MPs will vote next week on whether to strip Sir Philip Green of his knighthood after the retail magnate left BHS with a £571 million pension black hole shortly before it collapsed, leaving 11,000 people jobless.
It will be the first time the commons has debated whether to annul an honour. The vote is not binding but if the motion is carried it will put significant pressure on the honours forfeiture committee, which has the power to take back Green’s title.
Conservative MP Richard Fuller, who put forward the motion with Michelle Thomson MP, said on Thursday: “The idea that Green should continue to use a knighthood for services to retailing is just wrong … This is about expressing a legitimate sentiment about the way someone has behaved.
“We hope that other MPs will add their names to this amendment and that it will be acted upon.”
Green was honoured in 2006 for “services to the retail industry” but has since been slammed for his role in the decline of the now-defunct high street chain.

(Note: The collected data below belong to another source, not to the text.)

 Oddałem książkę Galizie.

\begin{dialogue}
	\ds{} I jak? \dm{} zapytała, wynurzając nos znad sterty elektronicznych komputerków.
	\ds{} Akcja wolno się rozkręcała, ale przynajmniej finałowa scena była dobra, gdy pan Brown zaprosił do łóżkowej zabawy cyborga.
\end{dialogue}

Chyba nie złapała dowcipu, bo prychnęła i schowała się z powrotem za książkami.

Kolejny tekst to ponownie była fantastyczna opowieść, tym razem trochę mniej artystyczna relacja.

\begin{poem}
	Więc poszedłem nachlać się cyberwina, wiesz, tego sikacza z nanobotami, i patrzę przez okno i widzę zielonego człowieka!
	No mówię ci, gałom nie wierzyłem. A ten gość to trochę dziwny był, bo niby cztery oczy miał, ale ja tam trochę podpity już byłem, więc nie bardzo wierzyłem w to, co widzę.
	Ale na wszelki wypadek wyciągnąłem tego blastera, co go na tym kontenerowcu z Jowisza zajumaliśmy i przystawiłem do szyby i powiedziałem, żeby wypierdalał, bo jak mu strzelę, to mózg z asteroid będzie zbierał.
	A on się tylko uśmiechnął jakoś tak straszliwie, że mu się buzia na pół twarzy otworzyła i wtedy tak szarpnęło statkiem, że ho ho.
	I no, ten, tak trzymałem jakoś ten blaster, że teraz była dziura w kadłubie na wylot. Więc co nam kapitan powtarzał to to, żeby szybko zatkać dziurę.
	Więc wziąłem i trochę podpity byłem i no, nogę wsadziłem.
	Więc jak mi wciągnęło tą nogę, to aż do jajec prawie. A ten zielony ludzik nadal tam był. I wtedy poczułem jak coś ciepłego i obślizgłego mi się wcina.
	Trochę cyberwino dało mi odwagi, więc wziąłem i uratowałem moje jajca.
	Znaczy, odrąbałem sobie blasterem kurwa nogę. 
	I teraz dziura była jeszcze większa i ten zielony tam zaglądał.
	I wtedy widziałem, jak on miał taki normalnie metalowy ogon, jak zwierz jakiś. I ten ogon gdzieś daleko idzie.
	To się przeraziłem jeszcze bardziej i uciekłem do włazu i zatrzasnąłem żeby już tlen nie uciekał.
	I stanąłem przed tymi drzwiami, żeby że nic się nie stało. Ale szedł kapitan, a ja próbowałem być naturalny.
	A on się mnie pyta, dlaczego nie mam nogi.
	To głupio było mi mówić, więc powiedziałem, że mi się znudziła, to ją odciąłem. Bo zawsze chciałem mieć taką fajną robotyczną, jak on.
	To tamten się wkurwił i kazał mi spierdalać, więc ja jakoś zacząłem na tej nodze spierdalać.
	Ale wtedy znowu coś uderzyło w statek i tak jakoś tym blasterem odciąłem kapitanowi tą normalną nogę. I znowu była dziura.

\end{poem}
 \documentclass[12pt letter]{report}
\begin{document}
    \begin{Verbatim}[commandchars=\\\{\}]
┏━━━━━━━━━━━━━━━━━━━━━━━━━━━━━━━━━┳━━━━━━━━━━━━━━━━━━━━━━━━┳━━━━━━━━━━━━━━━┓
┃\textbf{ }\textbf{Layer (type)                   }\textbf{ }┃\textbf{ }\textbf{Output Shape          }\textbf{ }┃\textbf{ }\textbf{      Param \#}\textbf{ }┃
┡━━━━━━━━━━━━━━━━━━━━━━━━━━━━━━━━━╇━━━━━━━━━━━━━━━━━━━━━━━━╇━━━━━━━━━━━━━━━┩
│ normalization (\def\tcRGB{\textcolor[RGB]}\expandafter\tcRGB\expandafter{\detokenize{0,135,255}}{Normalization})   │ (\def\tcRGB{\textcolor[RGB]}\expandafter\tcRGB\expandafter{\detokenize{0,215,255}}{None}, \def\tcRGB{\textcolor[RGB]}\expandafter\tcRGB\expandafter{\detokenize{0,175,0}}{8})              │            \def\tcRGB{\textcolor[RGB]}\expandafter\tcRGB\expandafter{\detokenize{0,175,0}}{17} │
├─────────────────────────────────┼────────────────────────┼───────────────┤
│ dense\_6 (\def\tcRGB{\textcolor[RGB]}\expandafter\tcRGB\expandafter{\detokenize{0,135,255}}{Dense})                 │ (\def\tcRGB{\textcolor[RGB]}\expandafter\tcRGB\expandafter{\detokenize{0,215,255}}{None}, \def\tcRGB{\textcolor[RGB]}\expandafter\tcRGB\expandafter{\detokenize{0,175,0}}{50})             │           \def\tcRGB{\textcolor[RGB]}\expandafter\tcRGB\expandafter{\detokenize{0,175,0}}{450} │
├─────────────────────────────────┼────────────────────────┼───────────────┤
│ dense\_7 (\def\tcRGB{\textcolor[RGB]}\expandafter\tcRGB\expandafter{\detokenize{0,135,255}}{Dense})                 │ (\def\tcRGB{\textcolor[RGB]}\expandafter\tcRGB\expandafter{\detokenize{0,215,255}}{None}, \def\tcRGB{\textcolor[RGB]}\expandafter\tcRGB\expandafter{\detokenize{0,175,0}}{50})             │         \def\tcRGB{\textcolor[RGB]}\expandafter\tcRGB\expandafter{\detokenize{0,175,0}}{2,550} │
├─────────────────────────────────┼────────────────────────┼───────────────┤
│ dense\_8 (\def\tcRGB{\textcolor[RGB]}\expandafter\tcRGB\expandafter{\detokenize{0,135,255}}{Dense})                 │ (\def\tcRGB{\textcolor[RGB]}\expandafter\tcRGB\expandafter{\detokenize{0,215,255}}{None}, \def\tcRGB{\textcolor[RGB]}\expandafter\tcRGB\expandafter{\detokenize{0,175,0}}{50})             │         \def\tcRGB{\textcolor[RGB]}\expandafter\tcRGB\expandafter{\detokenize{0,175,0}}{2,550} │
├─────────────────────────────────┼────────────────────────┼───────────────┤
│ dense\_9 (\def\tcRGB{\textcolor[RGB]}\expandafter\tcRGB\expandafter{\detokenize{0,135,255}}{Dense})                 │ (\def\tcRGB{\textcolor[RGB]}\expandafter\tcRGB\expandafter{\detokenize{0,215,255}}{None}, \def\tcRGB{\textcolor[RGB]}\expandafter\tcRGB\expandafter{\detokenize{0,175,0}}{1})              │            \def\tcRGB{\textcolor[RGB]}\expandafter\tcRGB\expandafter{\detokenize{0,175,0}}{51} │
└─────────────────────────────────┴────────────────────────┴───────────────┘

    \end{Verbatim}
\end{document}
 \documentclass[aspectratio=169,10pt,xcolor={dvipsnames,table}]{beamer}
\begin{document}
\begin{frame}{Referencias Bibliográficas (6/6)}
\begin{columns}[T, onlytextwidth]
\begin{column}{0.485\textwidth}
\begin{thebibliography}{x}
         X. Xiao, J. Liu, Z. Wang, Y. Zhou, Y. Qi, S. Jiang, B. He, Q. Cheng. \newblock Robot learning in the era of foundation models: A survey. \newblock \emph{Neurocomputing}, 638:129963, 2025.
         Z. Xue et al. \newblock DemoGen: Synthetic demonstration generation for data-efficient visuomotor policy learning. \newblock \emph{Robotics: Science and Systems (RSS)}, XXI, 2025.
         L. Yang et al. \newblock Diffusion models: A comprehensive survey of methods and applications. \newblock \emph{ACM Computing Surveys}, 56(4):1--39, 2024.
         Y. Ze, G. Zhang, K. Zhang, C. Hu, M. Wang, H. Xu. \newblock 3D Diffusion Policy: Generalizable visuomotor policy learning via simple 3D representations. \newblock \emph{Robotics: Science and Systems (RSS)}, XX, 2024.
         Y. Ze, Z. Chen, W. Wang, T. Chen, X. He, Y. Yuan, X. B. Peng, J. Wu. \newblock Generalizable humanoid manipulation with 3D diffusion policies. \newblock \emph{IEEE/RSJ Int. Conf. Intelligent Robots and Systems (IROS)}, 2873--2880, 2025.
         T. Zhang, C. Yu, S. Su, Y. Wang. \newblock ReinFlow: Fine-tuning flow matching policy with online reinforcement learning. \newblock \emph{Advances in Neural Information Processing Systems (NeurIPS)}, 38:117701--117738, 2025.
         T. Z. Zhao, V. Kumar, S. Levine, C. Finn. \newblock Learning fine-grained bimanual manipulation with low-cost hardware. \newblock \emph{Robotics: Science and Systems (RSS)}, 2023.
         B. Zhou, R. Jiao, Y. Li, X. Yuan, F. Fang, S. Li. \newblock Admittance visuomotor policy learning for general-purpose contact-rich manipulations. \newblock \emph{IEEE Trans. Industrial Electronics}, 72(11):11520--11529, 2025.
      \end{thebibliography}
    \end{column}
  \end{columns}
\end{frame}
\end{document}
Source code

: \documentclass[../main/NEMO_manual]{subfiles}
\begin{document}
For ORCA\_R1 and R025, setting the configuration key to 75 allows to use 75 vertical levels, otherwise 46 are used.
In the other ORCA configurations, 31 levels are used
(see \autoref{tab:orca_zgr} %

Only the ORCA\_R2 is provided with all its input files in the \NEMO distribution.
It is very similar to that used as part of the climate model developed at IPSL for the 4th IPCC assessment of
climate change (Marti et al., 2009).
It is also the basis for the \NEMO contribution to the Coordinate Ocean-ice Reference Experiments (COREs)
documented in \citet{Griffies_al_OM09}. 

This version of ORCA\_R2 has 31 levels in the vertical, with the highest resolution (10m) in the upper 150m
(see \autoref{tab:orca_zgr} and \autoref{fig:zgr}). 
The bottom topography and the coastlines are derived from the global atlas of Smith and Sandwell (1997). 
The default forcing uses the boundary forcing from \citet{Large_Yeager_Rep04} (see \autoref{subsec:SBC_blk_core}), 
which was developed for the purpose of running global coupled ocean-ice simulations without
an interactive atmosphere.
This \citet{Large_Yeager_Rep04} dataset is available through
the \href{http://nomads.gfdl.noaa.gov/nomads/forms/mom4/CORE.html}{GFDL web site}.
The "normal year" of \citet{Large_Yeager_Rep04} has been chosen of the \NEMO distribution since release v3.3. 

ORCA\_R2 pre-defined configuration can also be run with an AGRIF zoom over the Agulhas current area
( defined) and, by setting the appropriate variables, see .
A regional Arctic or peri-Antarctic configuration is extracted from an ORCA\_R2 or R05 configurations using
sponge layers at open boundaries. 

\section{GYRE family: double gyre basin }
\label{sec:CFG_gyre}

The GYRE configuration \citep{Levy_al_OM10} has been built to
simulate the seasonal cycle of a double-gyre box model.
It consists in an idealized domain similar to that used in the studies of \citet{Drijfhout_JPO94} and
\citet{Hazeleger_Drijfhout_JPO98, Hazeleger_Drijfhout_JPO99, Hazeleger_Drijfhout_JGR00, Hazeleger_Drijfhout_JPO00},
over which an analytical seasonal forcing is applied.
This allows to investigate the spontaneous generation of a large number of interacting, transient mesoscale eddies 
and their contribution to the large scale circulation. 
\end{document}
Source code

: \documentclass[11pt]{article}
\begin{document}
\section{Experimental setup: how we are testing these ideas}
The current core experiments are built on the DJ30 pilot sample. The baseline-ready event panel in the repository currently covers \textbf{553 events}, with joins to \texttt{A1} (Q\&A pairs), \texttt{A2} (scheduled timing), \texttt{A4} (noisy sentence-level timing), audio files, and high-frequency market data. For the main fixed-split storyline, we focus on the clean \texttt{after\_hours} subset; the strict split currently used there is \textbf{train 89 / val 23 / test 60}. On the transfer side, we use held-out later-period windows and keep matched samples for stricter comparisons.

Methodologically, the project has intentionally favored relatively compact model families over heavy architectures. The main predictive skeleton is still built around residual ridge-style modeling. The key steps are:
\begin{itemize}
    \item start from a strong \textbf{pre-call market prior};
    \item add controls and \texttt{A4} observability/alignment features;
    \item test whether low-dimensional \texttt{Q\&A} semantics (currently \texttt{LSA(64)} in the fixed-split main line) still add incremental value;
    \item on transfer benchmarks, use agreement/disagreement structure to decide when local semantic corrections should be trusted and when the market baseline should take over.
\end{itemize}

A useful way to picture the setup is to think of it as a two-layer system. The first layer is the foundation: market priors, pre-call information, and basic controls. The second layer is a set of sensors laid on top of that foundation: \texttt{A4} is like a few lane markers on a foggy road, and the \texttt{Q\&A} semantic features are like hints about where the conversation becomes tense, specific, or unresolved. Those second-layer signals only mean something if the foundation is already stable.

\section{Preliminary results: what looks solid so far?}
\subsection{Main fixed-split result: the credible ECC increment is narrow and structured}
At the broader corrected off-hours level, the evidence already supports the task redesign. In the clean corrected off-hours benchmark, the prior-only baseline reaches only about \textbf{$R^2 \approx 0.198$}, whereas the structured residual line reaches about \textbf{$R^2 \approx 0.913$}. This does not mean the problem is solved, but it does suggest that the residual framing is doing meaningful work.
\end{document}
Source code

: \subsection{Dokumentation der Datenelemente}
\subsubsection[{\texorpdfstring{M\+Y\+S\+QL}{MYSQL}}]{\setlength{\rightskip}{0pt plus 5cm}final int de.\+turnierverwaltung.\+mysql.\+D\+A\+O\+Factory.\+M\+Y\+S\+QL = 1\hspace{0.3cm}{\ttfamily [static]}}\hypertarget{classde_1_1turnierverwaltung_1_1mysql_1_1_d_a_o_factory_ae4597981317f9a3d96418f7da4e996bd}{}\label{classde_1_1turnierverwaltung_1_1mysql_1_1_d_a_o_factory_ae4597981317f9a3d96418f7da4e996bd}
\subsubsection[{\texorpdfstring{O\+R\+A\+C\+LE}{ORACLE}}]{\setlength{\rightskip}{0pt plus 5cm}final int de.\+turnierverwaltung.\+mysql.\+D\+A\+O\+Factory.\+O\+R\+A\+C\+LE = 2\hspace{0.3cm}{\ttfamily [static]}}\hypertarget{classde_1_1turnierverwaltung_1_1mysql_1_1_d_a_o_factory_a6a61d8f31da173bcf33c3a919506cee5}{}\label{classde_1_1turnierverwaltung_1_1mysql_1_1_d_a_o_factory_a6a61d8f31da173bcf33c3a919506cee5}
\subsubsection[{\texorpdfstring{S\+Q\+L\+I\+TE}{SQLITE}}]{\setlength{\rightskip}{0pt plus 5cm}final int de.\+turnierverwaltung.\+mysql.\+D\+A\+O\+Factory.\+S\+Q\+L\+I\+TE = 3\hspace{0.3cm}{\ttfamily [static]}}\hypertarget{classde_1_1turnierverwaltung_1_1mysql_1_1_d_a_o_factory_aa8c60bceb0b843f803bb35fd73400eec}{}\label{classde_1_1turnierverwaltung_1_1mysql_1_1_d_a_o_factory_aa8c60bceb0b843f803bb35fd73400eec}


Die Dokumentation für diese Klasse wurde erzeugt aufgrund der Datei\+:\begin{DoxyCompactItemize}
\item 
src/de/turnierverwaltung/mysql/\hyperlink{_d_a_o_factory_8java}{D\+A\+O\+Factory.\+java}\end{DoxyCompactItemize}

Green and his family, who are Monaco residents, extracted hundreds of millions in dividends and loan repayments from BHS and have been accused of underinvesting in the chain, leading to its ultimate collapse and the loss of 11,000 jobs.
In June, Sir John Collins, who put Green forward for his knighthood said that he wouldn’t now recommend Sir Philip for an award in light of how the tycoon steered BHS.
“From all I have read, integrity in relation to dividends paid and the going concern aspect of the company that left 11,000 people without jobs, and the sale of BHS and the quality of the due diligence and the decision to sale it with the question mark over whether the buyer had the credentials to make it work,” Collins said.
“A very high level of dividends were paid out of the company and the company has now found itself no longer a going concern. You would have to questions whether those dividends were affordable.”
A parliamentary inquiry into Green’s conduct issued a scathing report saying that MPs had “found little evidence to support the reputation for retail business acumen for which he received his knighthood”.
Green rushed through the sale of the troubled retailer to twice-bankrupt Dominic Chappell, who had no retail experience, without adequate scrutiny, MPs concluded.